EXERCISE GOAL: Reproduce each line below without any alteration.
··· PROVIDED DATA
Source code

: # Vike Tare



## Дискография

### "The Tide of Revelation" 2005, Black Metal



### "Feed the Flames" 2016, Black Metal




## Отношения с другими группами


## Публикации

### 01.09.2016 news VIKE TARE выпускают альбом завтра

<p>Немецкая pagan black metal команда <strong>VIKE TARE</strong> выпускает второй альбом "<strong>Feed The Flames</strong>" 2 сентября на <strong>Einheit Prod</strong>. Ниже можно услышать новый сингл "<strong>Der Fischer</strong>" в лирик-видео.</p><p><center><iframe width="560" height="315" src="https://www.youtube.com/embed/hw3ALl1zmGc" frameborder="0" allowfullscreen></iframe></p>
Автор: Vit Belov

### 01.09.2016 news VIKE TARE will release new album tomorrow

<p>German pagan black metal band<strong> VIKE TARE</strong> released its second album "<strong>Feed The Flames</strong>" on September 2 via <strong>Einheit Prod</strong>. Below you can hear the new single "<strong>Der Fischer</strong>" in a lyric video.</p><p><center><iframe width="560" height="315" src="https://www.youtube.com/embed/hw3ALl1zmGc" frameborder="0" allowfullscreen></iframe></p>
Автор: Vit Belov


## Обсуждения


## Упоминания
······
ANSWER SECTION:
Source code

: # Vike Tare



## Дискография

### "The Tide of Revelation" 2005, Black Metal



### "Feed the Flames" 2016, Black Metal




## Отношения с другими группами


## Публикации

### 01.09.2016 news VIKE TARE выпускают альбом завтра

<p>Немецкая pagan black metal команда <strong>VIKE TARE</strong> выпускает второй альбом "<strong>Feed The Flames</strong>" 2 сентября на <strong>Einheit Prod</strong>. Ниже можно услышать новый сингл "<strong>Der Fischer</strong>" в лирик-видео.</p><p><center><iframe width="560" height="315" src="https://www.youtube.com/embed/hw3ALl1zmGc" frameborder="0" allowfullscreen></iframe></p>
Автор: Vit Belov

### 01.09.2016 news VIKE TARE will release new album tomorrow

<p>German pagan black metal band<strong> VIKE TARE</strong> released its second album "<strong>Feed The Flames</strong>" on September 2 via <strong>Einheit Prod</strong>. Below you can hear the new single "<strong>Der Fischer</strong>" in a lyric video.</p><p><center><iframe width="560" height="315" src="https://www.youtube.com/embed/hw3ALl1zmGc" frameborder="0" allowfullscreen></iframe></p>
Автор: Vit Belov


## Обсуждения


## Упоминания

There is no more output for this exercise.